Merge pull request #171 from SmallDoges/auto-workflow

LoserCheems · web-flow · commit c60a0148f68b · 2025-09-20T20:05:37.000+08:00
Add support for targeted GPU architecture builds
diff --git a/.github/workflows/_build.yml b/.github/workflows/_build.yml
@@ -32,6 +32,10 @@ on:
         description: "Upload wheel to this release"
         required: false
         type: string
+      arch:
+        description: "Target a single compute capability. Leave empty to build default archs"
+        required: false
+        type: string
 
 defaults:
   run:
@@ -59,6 +63,7 @@ jobs:
           echo "MATRIX_TORCH_VERSION=$(echo ${{ inputs.torch-version }} | awk -F \. {'print $1 "." $2'})" >> $GITHUB_ENV
           echo "WHEEL_CUDA_VERSION=$(echo ${{ inputs.cuda-version }} | awk -F \. {'print $1'})" >> $GITHUB_ENV
           echo "MATRIX_PYTHON_VERSION=$(echo ${{ inputs.python-version }} | awk -F \. {'print $1 $2'})" >> $GITHUB_ENV
+          echo "MATRIX_ARCH=${{ inputs.arch }}" >> $GITHUB_ENV
 
       - name: Free up disk space
         if: ${{ runner.os == 'Linux' }}
@@ -170,12 +175,21 @@ jobs:
           export FLASH_DMATTN_FORCE_BUILD="TRUE"

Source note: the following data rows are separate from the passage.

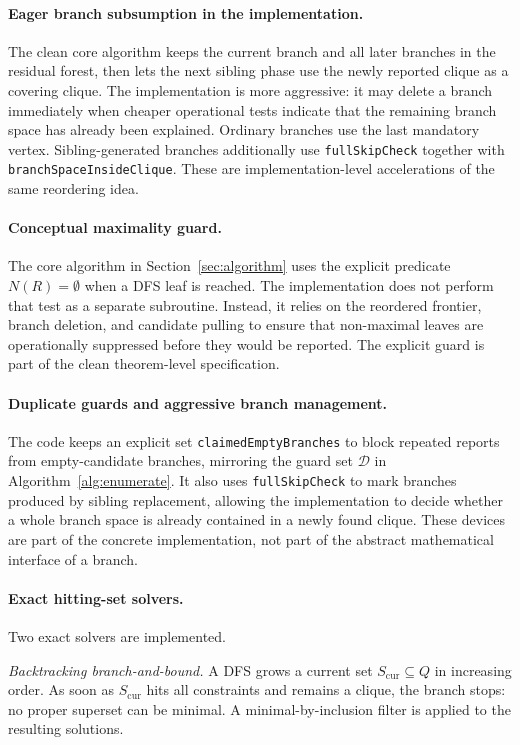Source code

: \documentclass[sigconf, nonacm]{acmart}
\theoremstyle{definition}
\theoremstyle{remark}
\begin{document}
\paragraph{Eager branch subsumption in the implementation.}
The clean core algorithm keeps the current branch and all later branches in the
residual forest, then lets the next sibling phase use the newly reported clique
as a covering clique.  The implementation is more aggressive: it may delete a
branch immediately when cheaper operational tests indicate that the remaining
branch space has already been explained.  Ordinary branches use the last
mandatory vertex.  Sibling-generated branches additionally use
\texttt{fullSkipCheck} together with
\texttt{branchSpaceInsideClique}.  These are implementation-level accelerations
of the same reordering idea.

\paragraph{Conceptual maximality guard.}
The core algorithm in Section~\ref{sec:algorithm} uses the explicit predicate
$N(R)=\emptyset$ when a DFS leaf is reached.  The implementation does not
perform that test as a separate subroutine.  Instead, it relies on the
reordered frontier, branch deletion, and candidate pulling to ensure that
non-maximal leaves are operationally suppressed before they would be reported.
The explicit guard is part of the clean theorem-level specification.

\paragraph{Duplicate guards and aggressive branch management.}
The code keeps an explicit set \texttt{claimedEmptyBranches} to block repeated
reports from empty-candidate branches, mirroring the guard set $\mathcal{D}$ in
Algorithm~\ref{alg:enumerate}.  It also uses \texttt{fullSkipCheck} to mark
branches produced by sibling replacement, allowing the implementation to decide
whether a whole branch space is already contained in a newly found clique.
These devices are part of the concrete implementation, not part of the abstract
mathematical interface of a branch.

\paragraph{Exact hitting-set solvers.}
Two exact solvers are implemented.

\textit{Backtracking branch-and-bound.}  A DFS grows a current set
$S_{\mathrm{cur}} \subseteq Q$ in increasing order.  As soon as
$S_{\mathrm{cur}}$ hits all constraints and remains a clique, the branch stops:
no proper superset can be minimal.  A minimal-by-inclusion filter is applied to
the resulting solutions.
\end{document}
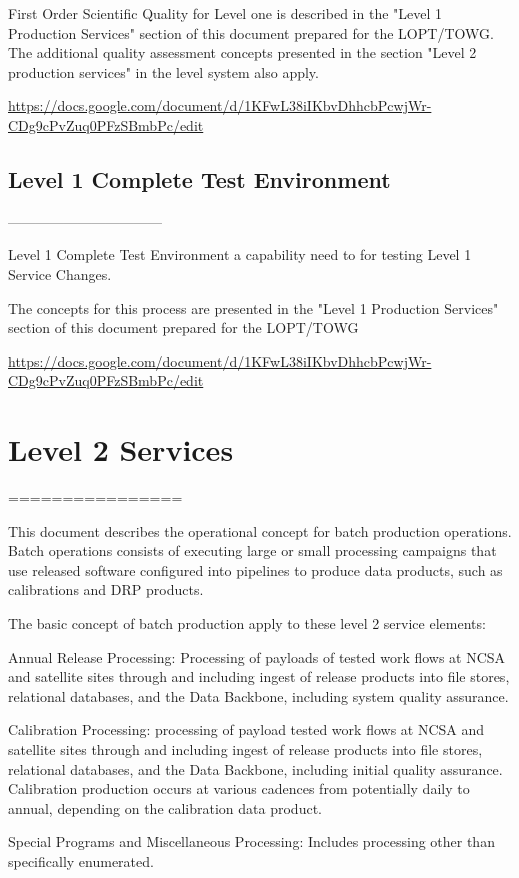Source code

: First Order Scientific Quality for Level one is described in the "Level 1 Production Services" section of this document prepared for the LOPT/TOWG.
The additional quality assessment concepts presented in the section "Level 2 production services" in the level system also apply.

\url{https://docs.google.com/document/d/1KFwL38iIKbvDhhcbPcwjWr-CDg9cPvZuq0PFzSBmbPc/edit}


\subsection{Level 1 Complete Test Environment}
---------------------------------

Level 1 Complete Test Environment a capability need to for testing Level 1 Service Changes.

The concepts for this process are presented in the "Level 1 Production Services" section of this document prepared for the LOPT/TOWG

\url{https://docs.google.com/document/d/1KFwL38iIKbvDhhcbPcwjWr-CDg9cPvZuq0PFzSBmbPc/edit}


\section{ Level 2 Services}
================

This document describes the operational concept for batch production operations. Batch operations consists of executing large or small processing campaigns that use released software configured into pipelines to produce data products, such as calibrations and DRP products.

The basic concept of batch production apply to these level 2 service elements:

Annual Release Processing: Processing of payloads of tested work flows
at NCSA and satellite sites through and including ingest of release
products into file stores, relational databases, and the Data
Backbone, including system quality assurance.

Calibration Processing: processing of payload tested work flows at NCSA
and satellite sites through and including ingest of release products
into file stores, relational databases, and the Data Backbone,
including initial quality assurance. Calibration production occurs at
various cadences from potentially daily to annual, depending on the
calibration data product.

Special Programs and Miscellaneous Processing: Includes processing
other than specifically enumerated.

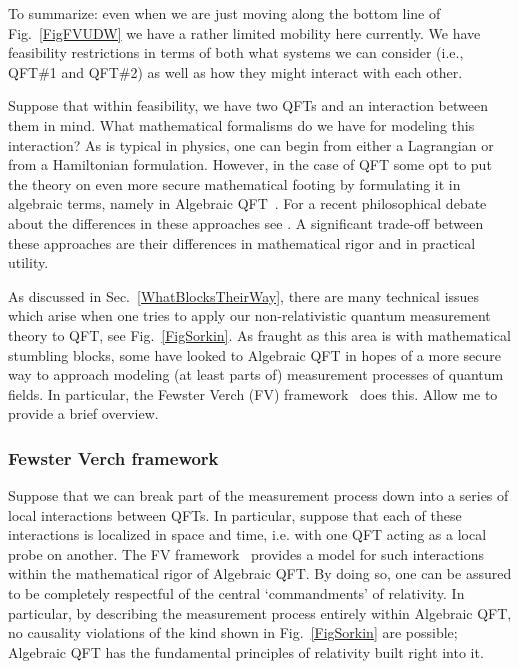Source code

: \documentclass[prd,twocolumn,superscriptaddress,floatfix,amsmath,amssymb,amsfonts,nofootinbib]{revtex4-2}
\begin{document}

To summarize: even when we are just moving along the bottom line of Fig.~\ref{FigFVUDW} we have a rather limited mobility here currently. We have feasibility restrictions in terms of both what systems we can consider (i.e., QFT\#1 and QFT\#2) as well as how they might interact with each other.

Suppose that within feasibility, we have two QFTs and an interaction between them in mind. What mathematical formalisms do we have for modeling this interaction? As is typical in physics, one can begin from either a Lagrangian or from a Hamiltonian formulation. However, in the case of QFT some opt to put the theory on even more secure mathematical footing by formulating it in algebraic terms, namely in Algebraic QFT~\cite{sep-qt-nvd}. For a recent philosophical debate about the differences in these approaches see \cite{WallaceNaive,Wallace2011,Fraser2009,Fraser2011}. A significant trade-off between these approaches are their differences in mathematical rigor and in practical utility.

As discussed in Sec.~\ref{WhatBlocksTheirWay}, there are many technical issues which arise when one tries to apply our non-relativistic quantum measurement theory to QFT, see Fig.~\ref{FigSorkin}. As fraught as this area is with mathematical stumbling blocks, some have looked to Algebraic QFT in hopes of a more secure way to approach modeling (at least parts of) measurement processes of quantum fields. In particular, the Fewster Verch (FV) framework~\cite{fewster1,fewster2,fewster3} does this. Allow me to provide a brief overview.

\subsubsection*{Fewster Verch framework}
Suppose that we can break part of the measurement process down into a series of local interactions between QFTs. In particular, suppose that each of these interactions is localized in space and time, i.e. with one QFT acting as a local probe on another. The FV framework~\cite{fewster1,fewster2,fewster3} provides a model for such interactions within the mathematical rigor of Algebraic QFT. By doing so, one can be assured to be completely respectful of the central `commandments' of relativity. In particular, by describing the measurement process entirely within Algebraic QFT, no causality violations of the kind shown in Fig.~\ref{FigSorkin} are possible; Algebraic QFT has the fundamental principles of relativity built right into it.
\end{document}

           export FLASH_DMATTN_FORCE_CXX11_ABI=${{ inputs.cxx11_abi }}
 
+          # If specified, limit to a single compute capability to speed up build
+          if [ -n "${MATRIX_ARCH}" ]; then
+            export FLASH_DMATTN_CUDA_ARCHS="${MATRIX_ARCH}"
+          fi
+
           # 5h timeout since GH allows max 6h and we want some buffer
           EXIT_CODE=0
           timeout 5h python setup.py bdist_wheel --dist-dir=dist || EXIT_CODE=$?
 
           if [ $EXIT_CODE -eq 0 ]; then
-            tmpname=cu${WHEEL_CUDA_VERSION}torch${MATRIX_TORCH_VERSION}cxx11abi${{ inputs.cxx11_abi }}
+            if [ -n "${MATRIX_ARCH}" ]; then
+              tmpname=sm${MATRIX_ARCH}cu${WHEEL_CUDA_VERSION}torch${MATRIX_TORCH_VERSION}cxx11abi${{ inputs.cxx11_abi }}
+            else
+              tmpname=cu${WHEEL_CUDA_VERSION}torch${MATRIX_TORCH_VERSION}cxx11abi${{ inputs.cxx11_abi }}
+            fi
             wheel_name=$(ls dist/*whl | xargs -n 1 basename | sed "s/-/+$tmpname-/2")

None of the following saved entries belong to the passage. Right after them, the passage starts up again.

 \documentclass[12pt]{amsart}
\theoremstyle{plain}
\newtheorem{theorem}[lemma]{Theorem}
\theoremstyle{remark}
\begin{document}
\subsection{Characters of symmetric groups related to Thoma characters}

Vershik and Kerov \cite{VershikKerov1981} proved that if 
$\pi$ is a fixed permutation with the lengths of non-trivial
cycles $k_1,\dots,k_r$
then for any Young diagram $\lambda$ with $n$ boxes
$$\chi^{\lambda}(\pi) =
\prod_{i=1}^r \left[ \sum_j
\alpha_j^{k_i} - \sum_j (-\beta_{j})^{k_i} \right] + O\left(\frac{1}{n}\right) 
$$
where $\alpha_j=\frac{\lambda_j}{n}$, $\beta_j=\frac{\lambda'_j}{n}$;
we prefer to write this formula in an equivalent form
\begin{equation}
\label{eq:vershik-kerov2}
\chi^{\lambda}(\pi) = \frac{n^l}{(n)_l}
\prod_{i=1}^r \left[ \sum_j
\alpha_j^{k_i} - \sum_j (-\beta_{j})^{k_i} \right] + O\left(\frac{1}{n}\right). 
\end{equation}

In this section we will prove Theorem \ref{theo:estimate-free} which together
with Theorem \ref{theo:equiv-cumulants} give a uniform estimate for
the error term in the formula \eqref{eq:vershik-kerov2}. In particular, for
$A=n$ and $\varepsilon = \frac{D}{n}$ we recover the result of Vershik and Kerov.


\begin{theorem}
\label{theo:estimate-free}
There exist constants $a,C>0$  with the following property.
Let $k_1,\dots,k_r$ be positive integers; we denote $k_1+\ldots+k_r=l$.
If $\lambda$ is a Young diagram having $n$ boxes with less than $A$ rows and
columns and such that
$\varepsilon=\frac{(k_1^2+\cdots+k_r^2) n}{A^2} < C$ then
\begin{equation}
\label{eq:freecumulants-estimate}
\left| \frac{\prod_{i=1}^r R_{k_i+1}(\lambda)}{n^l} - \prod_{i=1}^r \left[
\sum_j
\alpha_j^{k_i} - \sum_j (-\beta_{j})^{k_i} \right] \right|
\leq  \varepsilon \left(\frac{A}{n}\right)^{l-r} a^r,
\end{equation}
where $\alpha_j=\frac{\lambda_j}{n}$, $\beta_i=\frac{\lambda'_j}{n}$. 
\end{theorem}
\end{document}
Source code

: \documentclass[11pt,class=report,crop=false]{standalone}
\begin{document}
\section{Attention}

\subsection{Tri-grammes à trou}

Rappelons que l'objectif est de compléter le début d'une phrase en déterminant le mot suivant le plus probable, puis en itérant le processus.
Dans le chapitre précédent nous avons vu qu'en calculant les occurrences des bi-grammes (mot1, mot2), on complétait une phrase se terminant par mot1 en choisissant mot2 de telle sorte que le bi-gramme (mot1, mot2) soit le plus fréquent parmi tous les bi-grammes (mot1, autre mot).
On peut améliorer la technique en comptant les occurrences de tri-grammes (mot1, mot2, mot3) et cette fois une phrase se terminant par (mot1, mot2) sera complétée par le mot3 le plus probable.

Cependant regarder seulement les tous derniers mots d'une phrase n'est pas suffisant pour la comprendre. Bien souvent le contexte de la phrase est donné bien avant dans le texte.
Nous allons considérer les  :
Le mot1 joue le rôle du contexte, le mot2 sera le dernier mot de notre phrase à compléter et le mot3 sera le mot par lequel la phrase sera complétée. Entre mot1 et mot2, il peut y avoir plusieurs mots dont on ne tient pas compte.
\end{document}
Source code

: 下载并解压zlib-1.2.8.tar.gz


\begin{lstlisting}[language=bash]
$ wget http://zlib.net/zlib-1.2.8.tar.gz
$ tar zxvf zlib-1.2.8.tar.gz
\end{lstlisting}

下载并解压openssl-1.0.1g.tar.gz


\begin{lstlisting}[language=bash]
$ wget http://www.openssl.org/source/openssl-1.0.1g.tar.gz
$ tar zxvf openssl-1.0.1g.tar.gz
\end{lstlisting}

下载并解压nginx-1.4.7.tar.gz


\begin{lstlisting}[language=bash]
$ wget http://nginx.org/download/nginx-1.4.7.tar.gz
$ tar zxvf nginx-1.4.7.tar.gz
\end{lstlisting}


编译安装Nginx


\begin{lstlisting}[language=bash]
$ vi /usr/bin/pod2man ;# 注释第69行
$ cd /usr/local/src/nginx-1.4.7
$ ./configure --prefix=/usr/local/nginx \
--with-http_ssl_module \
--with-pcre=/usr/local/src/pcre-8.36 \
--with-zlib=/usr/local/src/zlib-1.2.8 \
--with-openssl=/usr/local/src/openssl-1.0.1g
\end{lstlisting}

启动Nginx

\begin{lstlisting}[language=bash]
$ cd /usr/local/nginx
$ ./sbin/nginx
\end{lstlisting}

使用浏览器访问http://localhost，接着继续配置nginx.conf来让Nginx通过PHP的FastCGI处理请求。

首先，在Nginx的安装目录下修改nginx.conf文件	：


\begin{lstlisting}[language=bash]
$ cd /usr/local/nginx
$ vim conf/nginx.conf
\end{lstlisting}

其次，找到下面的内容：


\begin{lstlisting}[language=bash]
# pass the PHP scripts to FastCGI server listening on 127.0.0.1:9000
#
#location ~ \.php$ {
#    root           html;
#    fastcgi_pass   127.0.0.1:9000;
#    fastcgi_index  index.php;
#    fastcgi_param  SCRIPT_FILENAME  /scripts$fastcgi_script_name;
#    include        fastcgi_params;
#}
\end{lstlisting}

             ls dist/*whl |xargs -I {} mv {} dist/${wheel_name}
             echo "wheel_name=${wheel_name}" >> $GITHUB_ENV
diff --git a/.github/workflows/build.yml b/.github/workflows/build.yml
@@ -33,6 +33,10 @@ on:
         description: "Upload wheel to this release"
         required: false
         type: string
+      arch:
+        description: "Target a single compute capability. Leave empty to use project default"
+        required: false
+        type: string
 
 jobs:
   build-wheels:
@@ -45,3 +49,4 @@ jobs:
       cxx11_abi: ${{ inputs.cxx11_abi }}
       upload-to-release: ${{ inputs.upload-to-release }}
       release-version: ${{ inputs.release-version }}
+      arch: ${{ inputs.arch }}
diff --git a/.github/workflows/publish.yml b/.github/workflows/publish.yml
@@ -52,6 +52,7 @@ jobs:
         # Without this we get import error (undefined symbol: _ZN3c105ErrorC2ENS_14SourceLocationESs)
         # when building without C++11 ABI and using it on nvcr images.

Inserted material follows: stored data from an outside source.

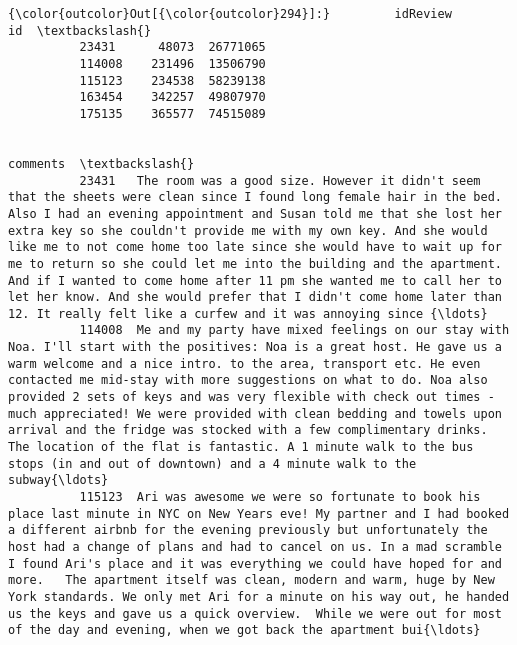 \documentclass[11pt]{article}
\begin{document}
\begin{Verbatim}[commandchars=\\\{\}]
{\color{outcolor}Out[{\color{outcolor}294}]:}         idReview        id  \textbackslash{}
          23431      48073  26771065   
          114008    231496  13506790   
          115123    234538  58239138   
          163454    342257  49807970   
          175135    365577  74515089   
          
                                                                                                                                                                                                                                                                                                                                                                                                                                                                                                                                                                                                                                 comments  \textbackslash{}
          23431   The room was a good size. However it didn't seem that the sheets were clean since I found long female hair in the bed. Also I had an evening appointment and Susan told me that she lost her extra key so she couldn't provide me with my own key. And she would like me to not come home too late since she would have to wait up for me to return so she could let me into the building and the apartment. And if I wanted to come home after 11 pm she wanted me to call her to let her know. And she would prefer that I didn't come home later than 12. It really felt like a curfew and it was annoying since {\ldots}   
          114008  Me and my party have mixed feelings on our stay with Noa. I'll start with the positives: Noa is a great host. He gave us a warm welcome and a nice intro. to the area, transport etc. He even contacted me mid-stay with more suggestions on what to do. Noa also provided 2 sets of keys and was very flexible with check out times - much appreciated! We were provided with clean bedding and towels upon arrival and the fridge was stocked with a few complimentary drinks. The location of the flat is fantastic. A 1 minute walk to the bus stops (in and out of downtown) and a 4 minute walk to the subway{\ldots}   
          115123  Ari was awesome we were so fortunate to book his place last minute in NYC on New Years eve! My partner and I had booked a different airbnb for the evening previously but unfortunately the host had a change of plans and had to cancel on us. In a mad scramble I found Ari's place and it was everything we could have hoped for and more.   The apartment itself was clean, modern and warm, huge by New York standards. We only met Ari for a minute on his way out, he handed us the keys and gave us a quick overview.  While we were out for most of the day and evening, when we got back the apartment bui{\ldots}   

\end{Verbatim}
\end{document}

         cxx11_abi: ["FALSE", "TRUE"]
+        arch: ["80", "86", "89", "90", "100", "120"]
         include:
             - torch-version: "2.9.0.dev20250904"
               cuda-version: "13.0"
@@ -70,6 +71,7 @@ jobs:
       cuda-version: ${{ matrix.cuda-version }}
       torch-version: ${{ matrix.torch-version }}
       cxx11_abi: ${{ matrix.cxx11_abi }}
+      arch: ${{ matrix.arch }}
       release-version: ${{ needs.setup_release.outputs.release-version }}
       upload-to-release: true
 
diff --git a/setup.py b/setup.py
@@ -7,12 +7,12 @@
 import re
 import ast
 import glob
-import shutil
 from pathlib import Path
 from packaging.version import parse, Version
 import platform
+from typing import Optional
 
-from setuptools import setup, find_packages
+from setuptools import setup
 import subprocess
 
 import urllib.request
@@ -22,7 +22,6 @@
 import torch
 from torch.utils.cpp_extension import (
     BuildExtension,
-    CppExtension,
     CUDAExtension,
     CUDA_HOME,
 )
@@ -83,6 +82,20 @@ def cuda_archs():
     return os.getenv("FLASH_DMATTN_CUDA_ARCHS", "80;86;89;90;100;120").split(";")
 
 
+def detect_preferred_sm_arch() -> Optional[str]:
+    """Detect the preferred SM arch from the current CUDA device.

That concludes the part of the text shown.